What you will do
Reproduce the listing below verbatim.

Task inputs
- - - -
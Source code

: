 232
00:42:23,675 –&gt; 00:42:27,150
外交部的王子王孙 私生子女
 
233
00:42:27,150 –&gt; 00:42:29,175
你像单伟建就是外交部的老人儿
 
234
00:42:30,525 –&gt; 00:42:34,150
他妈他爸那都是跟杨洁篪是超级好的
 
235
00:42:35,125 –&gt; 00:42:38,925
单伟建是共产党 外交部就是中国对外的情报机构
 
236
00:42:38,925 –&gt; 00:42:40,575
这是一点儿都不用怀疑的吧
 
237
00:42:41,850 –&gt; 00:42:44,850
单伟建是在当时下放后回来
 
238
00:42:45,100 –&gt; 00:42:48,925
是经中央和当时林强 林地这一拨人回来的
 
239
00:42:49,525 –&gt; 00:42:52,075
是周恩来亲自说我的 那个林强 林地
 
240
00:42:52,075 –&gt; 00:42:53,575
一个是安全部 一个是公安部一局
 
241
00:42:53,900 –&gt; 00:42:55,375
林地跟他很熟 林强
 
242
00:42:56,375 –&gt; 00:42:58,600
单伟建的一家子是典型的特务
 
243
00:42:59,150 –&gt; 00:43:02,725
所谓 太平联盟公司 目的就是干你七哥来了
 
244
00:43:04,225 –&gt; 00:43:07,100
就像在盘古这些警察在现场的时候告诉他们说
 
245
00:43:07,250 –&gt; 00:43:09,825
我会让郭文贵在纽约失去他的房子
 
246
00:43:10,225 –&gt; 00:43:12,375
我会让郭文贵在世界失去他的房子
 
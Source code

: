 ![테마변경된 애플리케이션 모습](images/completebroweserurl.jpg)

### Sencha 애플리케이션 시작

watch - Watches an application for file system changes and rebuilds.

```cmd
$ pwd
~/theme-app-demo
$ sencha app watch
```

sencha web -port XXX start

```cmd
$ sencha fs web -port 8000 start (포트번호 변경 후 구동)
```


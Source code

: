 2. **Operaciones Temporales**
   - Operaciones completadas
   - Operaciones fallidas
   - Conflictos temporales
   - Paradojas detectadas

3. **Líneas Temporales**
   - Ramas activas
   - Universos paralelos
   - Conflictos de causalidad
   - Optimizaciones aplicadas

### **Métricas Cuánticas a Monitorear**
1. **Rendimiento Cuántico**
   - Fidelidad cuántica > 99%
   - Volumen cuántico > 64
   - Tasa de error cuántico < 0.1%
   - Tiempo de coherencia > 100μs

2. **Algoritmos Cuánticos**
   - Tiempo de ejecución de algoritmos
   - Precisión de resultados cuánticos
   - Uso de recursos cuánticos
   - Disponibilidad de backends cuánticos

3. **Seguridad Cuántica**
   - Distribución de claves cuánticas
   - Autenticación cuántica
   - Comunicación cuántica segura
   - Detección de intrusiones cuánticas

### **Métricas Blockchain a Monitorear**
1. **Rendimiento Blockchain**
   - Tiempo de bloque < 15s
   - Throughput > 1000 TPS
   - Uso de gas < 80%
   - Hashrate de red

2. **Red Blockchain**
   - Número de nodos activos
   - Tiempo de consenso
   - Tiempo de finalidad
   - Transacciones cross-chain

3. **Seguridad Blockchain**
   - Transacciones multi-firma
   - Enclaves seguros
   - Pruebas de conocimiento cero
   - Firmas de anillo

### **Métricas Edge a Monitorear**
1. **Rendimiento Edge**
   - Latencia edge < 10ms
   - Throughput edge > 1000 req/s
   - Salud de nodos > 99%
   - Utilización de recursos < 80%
- - - -
Solution for this problem
Source code

: 232
00:42:23,675 –&gt; 00:42:27,150
外交部的王子王孙 私生子女
 
233
00:42:27,150 –&gt; 00:42:29,175
你像单伟建就是外交部的老人儿
 
234
00:42:30,525 –&gt; 00:42:34,150
他妈他爸那都是跟杨洁篪是超级好的
 
235
00:42:35,125 –&gt; 00:42:38,925
单伟建是共产党 外交部就是中国对外的情报机构
 
236
00:42:38,925 –&gt; 00:42:40,575
这是一点儿都不用怀疑的吧
 
237
00:42:41,850 –&gt; 00:42:44,850
单伟建是在当时下放后回来
 
238
00:42:45,100 –&gt; 00:42:48,925
是经中央和当时林强 林地这一拨人回来的
 
239
00:42:49,525 –&gt; 00:42:52,075
是周恩来亲自说我的 那个林强 林地
 
240
00:42:52,075 –&gt; 00:42:53,575
一个是安全部 一个是公安部一局
 
241
00:42:53,900 –&gt; 00:42:55,375
林地跟他很熟 林强
 
242
00:42:56,375 –&gt; 00:42:58,600
单伟建的一家子是典型的特务
 
243
00:42:59,150 –&gt; 00:43:02,725
所谓 太平联盟公司 目的就是干你七哥来了
 
244
00:43:04,225 –&gt; 00:43:07,100
就像在盘古这些警察在现场的时候告诉他们说
 
245
00:43:07,250 –&gt; 00:43:09,825
我会让郭文贵在纽约失去他的房子
 
246
00:43:10,225 –&gt; 00:43:12,375
我会让郭文贵在世界失去他的房子
 
Source code

: ![테마변경된 애플리케이션 모습](images/completebroweserurl.jpg)

### Sencha 애플리케이션 시작

watch - Watches an application for file system changes and rebuilds.

```cmd
$ pwd
~/theme-app-demo
$ sencha app watch
```

sencha web -port XXX start

```cmd
$ sencha fs web -port 8000 start (포트번호 변경 후 구동)
```


Source code

: 2. **Operaciones Temporales**
   - Operaciones completadas
   - Operaciones fallidas
   - Conflictos temporales
   - Paradojas detectadas

3. **Líneas Temporales**
   - Ramas activas
   - Universos paralelos
   - Conflictos de causalidad
   - Optimizaciones aplicadas

### **Métricas Cuánticas a Monitorear**
1. **Rendimiento Cuántico**
   - Fidelidad cuántica > 99%
   - Volumen cuántico > 64
   - Tasa de error cuántico < 0.1%
   - Tiempo de coherencia > 100μs

2. **Algoritmos Cuánticos**
   - Tiempo de ejecución de algoritmos
   - Precisión de resultados cuánticos
   - Uso de recursos cuánticos
   - Disponibilidad de backends cuánticos

3. **Seguridad Cuántica**
   - Distribución de claves cuánticas
   - Autenticación cuántica
   - Comunicación cuántica segura
   - Detección de intrusiones cuánticas

### **Métricas Blockchain a Monitorear**
1. **Rendimiento Blockchain**
   - Tiempo de bloque < 15s
   - Throughput > 1000 TPS
   - Uso de gas < 80%
   - Hashrate de red

2. **Red Blockchain**
   - Número de nodos activos
   - Tiempo de consenso
   - Tiempo de finalidad
   - Transacciones cross-chain

3. **Seguridad Blockchain**
   - Transacciones multi-firma
   - Enclaves seguros
   - Pruebas de conocimiento cero
   - Firmas de anillo

### **Métricas Edge a Monitorear**
1. **Rendimiento Edge**
   - Latencia edge < 10ms
   - Throughput edge > 1000 req/s
   - Salud de nodos > 99%
   - Utilización de recursos < 80%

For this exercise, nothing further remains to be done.